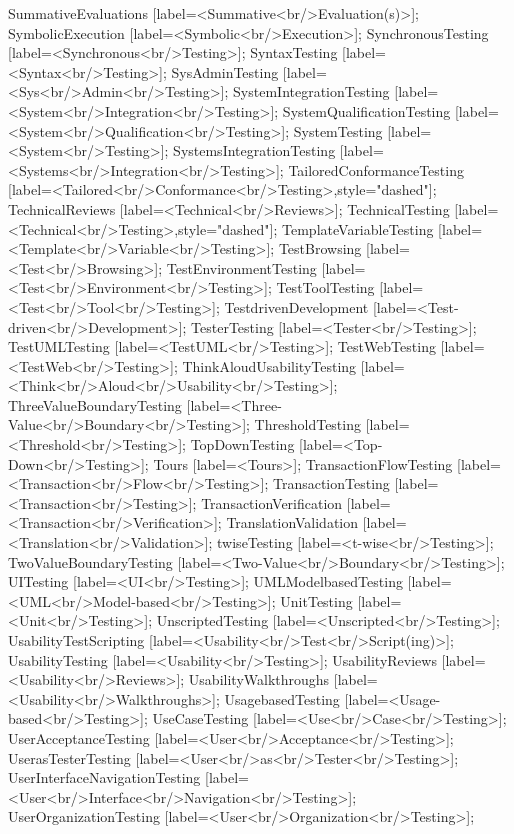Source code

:\documentclass{article}
\begin{document}
{SummativeEvaluations [label=<Summative<br/>Evaluation(s)>];
SymbolicExecution [label=<Symbolic<br/>Execution>];
SynchronousTesting [label=<Synchronous<br/>Testing>];
SyntaxTesting [label=<Syntax<br/>Testing>];
SysAdminTesting [label=<Sys<br/>Admin<br/>Testing>];
SystemIntegrationTesting [label=<System<br/>Integration<br/>Testing>];
SystemQualificationTesting [label=<System<br/>Qualification<br/>Testing>];
SystemTesting [label=<System<br/>Testing>];
SystemsIntegrationTesting [label=<Systems<br/>Integration<br/>Testing>];
TailoredConformanceTesting [label=<Tailored<br/>Conformance<br/>Testing>,style="dashed"];
TechnicalReviews [label=<Technical<br/>Reviews>];
TechnicalTesting [label=<Technical<br/>Testing>,style="dashed"];
TemplateVariableTesting [label=<Template<br/>Variable<br/>Testing>];
TestBrowsing [label=<Test<br/>Browsing>];
TestEnvironmentTesting [label=<Test<br/>Environment<br/>Testing>];
TestToolTesting [label=<Test<br/>Tool<br/>Testing>];
TestdrivenDevelopment [label=<Test-driven<br/>Development>];
TesterTesting [label=<Tester<br/>Testing>];
TestUMLTesting [label=<TestUML<br/>Testing>];
TestWebTesting [label=<TestWeb<br/>Testing>];
ThinkAloudUsabilityTesting [label=<Think<br/>Aloud<br/>Usability<br/>Testing>];
ThreeValueBoundaryTesting [label=<Three-Value<br/>Boundary<br/>Testing>];
ThresholdTesting [label=<Threshold<br/>Testing>];
TopDownTesting [label=<Top-Down<br/>Testing>];
Tours [label=<Tours>];
TransactionFlowTesting [label=<Transaction<br/>Flow<br/>Testing>];
TransactionTesting [label=<Transaction<br/>Testing>];
TransactionVerification [label=<Transaction<br/>Verification>];
TranslationValidation [label=<Translation<br/>Validation>];
twiseTesting [label=<t-wise<br/>Testing>];
TwoValueBoundaryTesting [label=<Two-Value<br/>Boundary<br/>Testing>];
UITesting [label=<UI<br/>Testing>];
UMLModelbasedTesting [label=<UML<br/>Model-based<br/>Testing>];
UnitTesting [label=<Unit<br/>Testing>];
UnscriptedTesting [label=<Unscripted<br/>Testing>];
UsabilityTestScripting [label=<Usability<br/>Test<br/>Script(ing)>];
UsabilityTesting [label=<Usability<br/>Testing>];
UsabilityReviews [label=<Usability<br/>Reviews>];
UsabilityWalkthroughs [label=<Usability<br/>Walkthroughs>];
UsagebasedTesting [label=<Usage-based<br/>Testing>];
UseCaseTesting [label=<Use<br/>Case<br/>Testing>];
UserAcceptanceTesting [label=<User<br/>Acceptance<br/>Testing>];
UserasTesterTesting [label=<User<br/>as<br/>Tester<br/>Testing>];
UserInterfaceNavigationTesting [label=<User<br/>Interface<br/>Navigation<br/>Testing>];
UserOrganizationTesting [label=<User<br/>Organization<br/>Testing>];
}
\end{document}
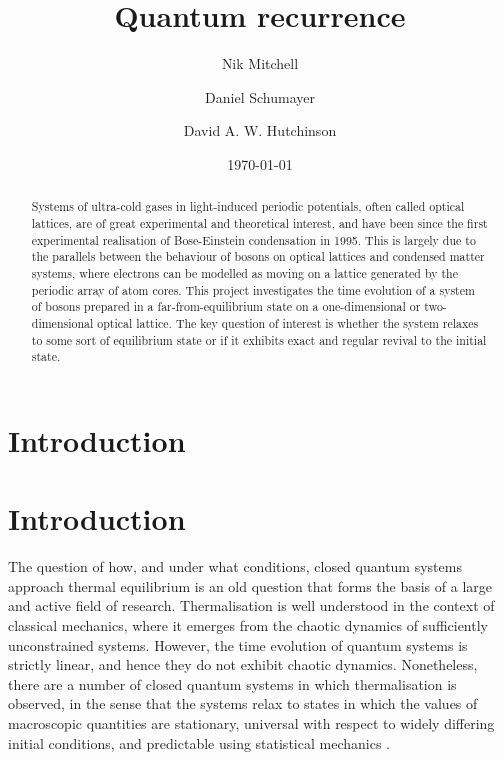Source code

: \documentclass[prb, twocolumn, final]{revtex4-1}
\theoremstyle{plain}
\begin{document}
\title{Quantum recurrence}
\author{Nik Mitchell}
\author{Daniel Schumayer}
\author{David A. W. Hutchinson}
\date{\today}

\begin{abstract}
    Systems of ultra-cold gases in light-induced periodic potentials, often
    called optical lattices, are of great experimental and theoretical interest,
    and have been since the first experimental realisation of Bose-Einstein
    condensation in 1995. This is largely due to the parallels between the
    behaviour of bosons on optical lattices and condensed matter systems, where
    electrons can be modelled as moving on a lattice generated by the periodic
    array of atom cores. This project investigates the time evolution of a
    system of bosons prepared in a far-from-equilibrium state on a
    one-dimensional or two-dimensional optical lattice. The key question of
    interest is whether the system relaxes to some sort of equilibrium state or
    if it exhibits exact and regular revival to the initial state.
\end{abstract}

\pacs{}

\maketitle



\section{Introduction}

\section*{Introduction}
The question of how, and under what conditions, closed quantum systems approach
thermal equilibrium is an old question that forms the basis of a large and
active field of research. Thermalisation is well understood in the context
of classical mechanics, where it emerges from the chaotic
dynamics of sufficiently unconstrained systems. However, the time evolution of
quantum systems is strictly linear, and hence they do not exhibit chaotic
dynamics. Nonetheless, there are a number of closed quantum systems in which
thermalisation is observed, in the sense that the systems relax to states in
which the values of macroscopic quantities are stationary, universal with
respect to widely differing initial conditions, and predictable using
statistical mechanics \cite{Rigol2008}.
\end{document}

= = = = = = =

Lines from the one containing "if it exhibits" through the last line of the records, restated word for word: that is the whole response.

    if it exhibits exact and regular revival to the initial state.
\end{abstract}

\pacs{}

\maketitle



\section{Introduction}

\section*{Introduction}
The question of how, and under what conditions, closed quantum systems approach
thermal equilibrium is an old question that forms the basis of a large and
active field of research. Thermalisation is well understood in the context
of classical mechanics, where it emerges from the chaotic
dynamics of sufficiently unconstrained systems. However, the time evolution of
quantum systems is strictly linear, and hence they do not exhibit chaotic
dynamics. Nonetheless, there are a number of closed quantum systems in which
thermalisation is observed, in the sense that the systems relax to states in
which the values of macroscopic quantities are stationary, universal with
respect to widely differing initial conditions, and predictable using
statistical mechanics \cite{Rigol2008}.
\end{document}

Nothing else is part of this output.